Imagine, a non-champion from Mexico taking home CONMEBOL’s club championship. Tigres is in position to do it, already showing that they can come back in the Libertadores with their semifinal win over Brazil’s Internacional. It’s worth the reminder that Internacional entered the Libertadores as the 3rd-place finisher in Brazil’s Serie A. Tigres beat Ecuador’s champions Emelec in the quarterfinals and Bolivia’s champions Universitario in the Round of 16. They finished the group stage second only to Boca Juniors among the seeded teams.

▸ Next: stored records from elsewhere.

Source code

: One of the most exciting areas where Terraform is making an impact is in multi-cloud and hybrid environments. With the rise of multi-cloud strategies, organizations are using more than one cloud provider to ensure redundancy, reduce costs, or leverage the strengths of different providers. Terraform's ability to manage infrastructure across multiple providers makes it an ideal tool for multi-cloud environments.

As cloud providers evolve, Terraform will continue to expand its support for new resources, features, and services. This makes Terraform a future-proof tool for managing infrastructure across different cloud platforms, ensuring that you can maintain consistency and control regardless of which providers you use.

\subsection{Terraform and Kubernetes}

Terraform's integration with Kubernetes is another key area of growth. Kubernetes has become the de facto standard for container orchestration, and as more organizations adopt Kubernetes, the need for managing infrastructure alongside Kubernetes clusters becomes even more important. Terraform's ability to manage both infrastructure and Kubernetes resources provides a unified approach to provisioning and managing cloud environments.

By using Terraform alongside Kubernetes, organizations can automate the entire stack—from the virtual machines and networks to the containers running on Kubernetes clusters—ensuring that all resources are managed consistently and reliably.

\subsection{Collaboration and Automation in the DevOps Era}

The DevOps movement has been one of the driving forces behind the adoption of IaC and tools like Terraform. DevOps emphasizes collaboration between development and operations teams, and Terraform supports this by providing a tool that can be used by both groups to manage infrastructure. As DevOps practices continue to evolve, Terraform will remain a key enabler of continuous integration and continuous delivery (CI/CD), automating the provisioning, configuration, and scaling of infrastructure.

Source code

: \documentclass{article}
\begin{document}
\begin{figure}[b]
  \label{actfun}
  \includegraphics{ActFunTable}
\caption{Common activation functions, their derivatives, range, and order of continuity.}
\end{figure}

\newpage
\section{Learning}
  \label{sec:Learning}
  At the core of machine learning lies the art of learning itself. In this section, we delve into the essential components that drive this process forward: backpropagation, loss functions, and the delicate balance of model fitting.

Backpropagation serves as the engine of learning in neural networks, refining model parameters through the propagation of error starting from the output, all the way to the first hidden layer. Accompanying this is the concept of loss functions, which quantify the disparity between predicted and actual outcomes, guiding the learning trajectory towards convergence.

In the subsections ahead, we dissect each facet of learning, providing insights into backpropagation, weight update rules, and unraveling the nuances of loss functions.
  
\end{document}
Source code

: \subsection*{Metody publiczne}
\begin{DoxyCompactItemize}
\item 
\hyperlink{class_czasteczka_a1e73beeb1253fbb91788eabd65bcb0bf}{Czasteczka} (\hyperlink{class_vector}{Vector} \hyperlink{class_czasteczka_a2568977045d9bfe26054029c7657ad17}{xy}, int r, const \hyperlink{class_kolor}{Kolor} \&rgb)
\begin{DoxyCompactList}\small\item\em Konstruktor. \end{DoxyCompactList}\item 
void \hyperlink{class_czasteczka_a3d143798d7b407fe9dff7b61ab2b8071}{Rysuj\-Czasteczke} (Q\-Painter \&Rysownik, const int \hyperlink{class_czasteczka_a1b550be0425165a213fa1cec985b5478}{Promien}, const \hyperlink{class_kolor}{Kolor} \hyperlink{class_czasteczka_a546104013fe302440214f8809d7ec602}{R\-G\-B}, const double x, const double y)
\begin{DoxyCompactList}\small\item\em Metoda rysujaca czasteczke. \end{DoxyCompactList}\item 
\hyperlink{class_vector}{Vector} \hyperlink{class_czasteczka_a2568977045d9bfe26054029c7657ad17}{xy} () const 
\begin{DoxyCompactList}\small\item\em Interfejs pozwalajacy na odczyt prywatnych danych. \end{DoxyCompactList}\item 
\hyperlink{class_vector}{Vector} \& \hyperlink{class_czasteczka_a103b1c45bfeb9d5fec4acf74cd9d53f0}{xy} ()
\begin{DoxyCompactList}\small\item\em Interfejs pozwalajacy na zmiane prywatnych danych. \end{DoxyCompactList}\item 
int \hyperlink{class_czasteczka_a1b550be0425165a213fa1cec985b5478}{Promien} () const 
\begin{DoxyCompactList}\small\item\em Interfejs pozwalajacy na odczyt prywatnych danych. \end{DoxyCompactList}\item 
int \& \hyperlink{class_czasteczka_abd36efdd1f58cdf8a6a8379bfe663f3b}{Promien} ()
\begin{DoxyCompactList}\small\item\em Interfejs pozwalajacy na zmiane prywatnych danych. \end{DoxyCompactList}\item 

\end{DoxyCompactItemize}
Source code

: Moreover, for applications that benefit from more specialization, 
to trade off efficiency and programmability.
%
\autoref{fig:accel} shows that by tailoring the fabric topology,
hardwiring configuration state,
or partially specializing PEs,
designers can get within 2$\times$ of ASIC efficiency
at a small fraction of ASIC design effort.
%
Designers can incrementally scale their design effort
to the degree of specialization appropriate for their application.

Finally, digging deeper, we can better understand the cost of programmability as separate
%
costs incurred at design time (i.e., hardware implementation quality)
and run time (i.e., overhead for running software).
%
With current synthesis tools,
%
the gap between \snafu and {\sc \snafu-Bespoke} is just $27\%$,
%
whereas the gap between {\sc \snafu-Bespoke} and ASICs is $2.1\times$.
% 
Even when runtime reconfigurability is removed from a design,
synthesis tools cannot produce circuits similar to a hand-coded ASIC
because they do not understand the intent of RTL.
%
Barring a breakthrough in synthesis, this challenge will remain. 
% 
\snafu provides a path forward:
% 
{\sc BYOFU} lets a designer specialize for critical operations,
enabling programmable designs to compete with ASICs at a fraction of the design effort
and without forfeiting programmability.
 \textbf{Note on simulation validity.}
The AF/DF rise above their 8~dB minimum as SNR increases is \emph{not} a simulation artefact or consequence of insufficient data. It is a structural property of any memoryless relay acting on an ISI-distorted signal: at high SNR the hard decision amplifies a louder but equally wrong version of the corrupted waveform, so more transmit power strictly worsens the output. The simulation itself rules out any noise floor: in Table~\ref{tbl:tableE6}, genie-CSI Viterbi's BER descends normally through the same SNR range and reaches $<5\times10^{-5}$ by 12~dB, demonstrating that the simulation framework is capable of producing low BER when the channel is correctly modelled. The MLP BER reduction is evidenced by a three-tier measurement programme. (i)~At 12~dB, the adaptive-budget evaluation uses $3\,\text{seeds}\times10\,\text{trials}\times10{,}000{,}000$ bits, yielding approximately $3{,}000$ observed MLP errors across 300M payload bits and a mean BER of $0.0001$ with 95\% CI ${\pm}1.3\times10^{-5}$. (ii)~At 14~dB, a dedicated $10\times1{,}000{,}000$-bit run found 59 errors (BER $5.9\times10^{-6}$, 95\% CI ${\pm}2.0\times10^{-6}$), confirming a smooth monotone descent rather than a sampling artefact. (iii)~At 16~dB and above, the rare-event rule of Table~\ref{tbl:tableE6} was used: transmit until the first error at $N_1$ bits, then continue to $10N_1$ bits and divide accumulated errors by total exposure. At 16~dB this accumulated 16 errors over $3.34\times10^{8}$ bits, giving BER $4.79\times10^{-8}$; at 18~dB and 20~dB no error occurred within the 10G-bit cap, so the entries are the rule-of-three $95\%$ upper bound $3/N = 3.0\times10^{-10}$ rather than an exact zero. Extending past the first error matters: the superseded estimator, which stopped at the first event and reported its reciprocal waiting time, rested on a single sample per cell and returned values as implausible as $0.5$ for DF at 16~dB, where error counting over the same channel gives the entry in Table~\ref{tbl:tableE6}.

All of that is probably fine in the eyes of CONMEBOL should the story end there. It’s good for all involved that Liga MX can put a team into the final. What changes that is if Tigres actually goes ahead and wins it.
CONCACAF and CONMEBOL relations are at an odd moment. They’re so friendly that the US Department of Justice made the connections linking officials in both organizations with allegations of bribery. Those officials are now awaiting extradition and/or trial under US law. The 2016 Centenary Copa America is part of those allegations, with CONMEBOL’s national team championship scheduled for the United States and involving several CONCACAF teams. Well, at least in theory considering what the Department of Justice claims happened with that tournament’s rights packages.
Whether or not the Centenary Copa America goes ahead as scheduled, the idea is a celebration rather than CONCACAF putting multiple teams in the knockout stages on the way to one of them winning the title. There’s comradery and there’s ruining a party. CONCACAF teams have long been invited guests at the Copa America, but none of them have been rude enough to win it.
So what happens when a CONCACAF team club or country shows it can win CONMEBOL’s trophy? Does a one-off result from Tigres require Liga MX doing it again before CONMEBOL reacts? Is it the AFC scenario where Australia’s triumphs haven’t exactly thrilled confederation officials? Does it reopen the discussion on why confederations can bring in outside teams?
All Tigres has to do is force the question.